Title 30Chapter IISubchapter BPart 250Subpart H → Subject Group


Title 30: Mineral Resources
PART 250—OIL AND GAS AND SULPHUR OPERATIONS IN THE OUTER CONTINENTAL SHELF
Subpart H—Oil and Gas Production Safety Systems


Subsea and Subsurface Safety Systems—Subsea Trees

§250.825   Subsea tree subsurface safety devices—general.

(a) For wells using subsea (wet) trees or for which you intend to install subsea trees, you must equip all tubing installations open to hydrocarbon-bearing zones with subsurface safety devices that will shut off the flow from the well in the event of an emergency. You must also install flow couplings above and below the subsurface safety devices. For instances where the well at issue is incapable of natural flow, you may seek District Manager approval for using alternative procedures or equipment, if you propose to use a subsea safety system that is not capable of shutting off the flow from the well in the event of an emergency. Subsurface safety devices include the following and any associated safety valve lock and landing nipple:

(1) A surface-controlled SSSV;

(2) An injection valve;

(3) A tubing plug; and

(4) A tubing/annular subsurface safety device.

(b) After installing the subsea tree, but before the rig or installation vessel leaves the area, you must test all valves and sensors to ensure that they are operating as designed and meet all the conditions specified in this subpart.

§250.826   Specifications for SSSVs—subsea trees.
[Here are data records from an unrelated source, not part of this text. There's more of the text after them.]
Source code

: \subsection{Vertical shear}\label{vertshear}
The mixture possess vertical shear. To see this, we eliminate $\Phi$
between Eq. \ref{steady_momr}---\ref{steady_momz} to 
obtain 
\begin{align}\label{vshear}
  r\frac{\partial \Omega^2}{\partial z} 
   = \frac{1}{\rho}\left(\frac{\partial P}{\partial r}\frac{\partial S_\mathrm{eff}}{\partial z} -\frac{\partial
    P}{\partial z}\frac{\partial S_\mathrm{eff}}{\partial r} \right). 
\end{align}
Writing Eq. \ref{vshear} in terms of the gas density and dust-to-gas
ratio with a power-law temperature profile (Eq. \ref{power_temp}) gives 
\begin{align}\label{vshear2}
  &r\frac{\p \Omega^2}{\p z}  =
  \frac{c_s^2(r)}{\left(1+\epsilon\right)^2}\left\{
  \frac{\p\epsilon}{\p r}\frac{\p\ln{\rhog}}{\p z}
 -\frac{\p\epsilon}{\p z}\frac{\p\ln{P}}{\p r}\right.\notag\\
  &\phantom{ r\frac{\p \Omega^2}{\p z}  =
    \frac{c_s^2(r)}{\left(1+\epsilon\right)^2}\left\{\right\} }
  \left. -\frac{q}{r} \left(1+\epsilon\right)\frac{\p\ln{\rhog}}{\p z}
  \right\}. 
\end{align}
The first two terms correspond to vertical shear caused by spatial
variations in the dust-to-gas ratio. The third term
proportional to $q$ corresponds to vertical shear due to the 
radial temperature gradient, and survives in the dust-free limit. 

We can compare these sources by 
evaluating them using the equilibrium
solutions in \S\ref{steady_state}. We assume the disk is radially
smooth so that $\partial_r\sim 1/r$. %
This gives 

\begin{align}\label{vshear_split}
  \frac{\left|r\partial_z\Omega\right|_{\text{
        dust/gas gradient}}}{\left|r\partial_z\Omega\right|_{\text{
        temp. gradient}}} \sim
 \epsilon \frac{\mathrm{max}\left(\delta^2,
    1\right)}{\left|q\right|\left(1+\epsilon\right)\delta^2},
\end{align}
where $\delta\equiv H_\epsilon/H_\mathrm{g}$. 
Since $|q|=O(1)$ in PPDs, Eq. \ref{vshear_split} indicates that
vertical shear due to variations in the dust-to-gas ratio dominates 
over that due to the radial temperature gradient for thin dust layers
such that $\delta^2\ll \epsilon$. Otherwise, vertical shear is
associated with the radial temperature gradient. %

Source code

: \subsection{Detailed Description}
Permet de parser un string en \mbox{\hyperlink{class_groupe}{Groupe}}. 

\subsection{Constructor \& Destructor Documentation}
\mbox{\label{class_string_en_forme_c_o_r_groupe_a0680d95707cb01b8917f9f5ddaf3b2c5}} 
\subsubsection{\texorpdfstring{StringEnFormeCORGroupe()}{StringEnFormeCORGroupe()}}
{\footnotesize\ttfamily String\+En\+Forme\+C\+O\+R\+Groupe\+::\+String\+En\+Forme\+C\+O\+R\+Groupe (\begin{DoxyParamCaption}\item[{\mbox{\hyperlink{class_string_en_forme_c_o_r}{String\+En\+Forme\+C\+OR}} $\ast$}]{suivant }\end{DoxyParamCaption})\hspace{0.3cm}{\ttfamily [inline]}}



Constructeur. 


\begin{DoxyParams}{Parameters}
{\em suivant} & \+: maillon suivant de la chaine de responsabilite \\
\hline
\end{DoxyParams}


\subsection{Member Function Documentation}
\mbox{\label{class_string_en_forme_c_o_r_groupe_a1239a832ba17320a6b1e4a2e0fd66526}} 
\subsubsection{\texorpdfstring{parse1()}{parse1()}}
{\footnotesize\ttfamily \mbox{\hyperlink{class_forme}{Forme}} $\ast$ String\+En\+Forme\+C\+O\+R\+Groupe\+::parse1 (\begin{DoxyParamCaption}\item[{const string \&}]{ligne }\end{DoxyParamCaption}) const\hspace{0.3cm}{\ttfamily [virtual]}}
All SSSVs, safety valve locks, and landing nipples installed on the OCS must conform to the requirements specified in §§250.801 through 250.803 and any Deepwater Operations Plan (DWOP) required by §§250.286 through 250.295.

§250.827   Surface-controlled SSSVs—subsea trees.

You must equip all tubing installations open to a hydrocarbon-bearing zone that is capable of natural flow with a surface-controlled SSSV, except as specified in §§250.829 and 250.830. The surface controls must be located on the host facility.

§250.828   Design, installation, and operation of SSSVs—subsea trees.

You must design, install, and operate (including repair, maintain, and test) an SSSV to ensure its reliable operation.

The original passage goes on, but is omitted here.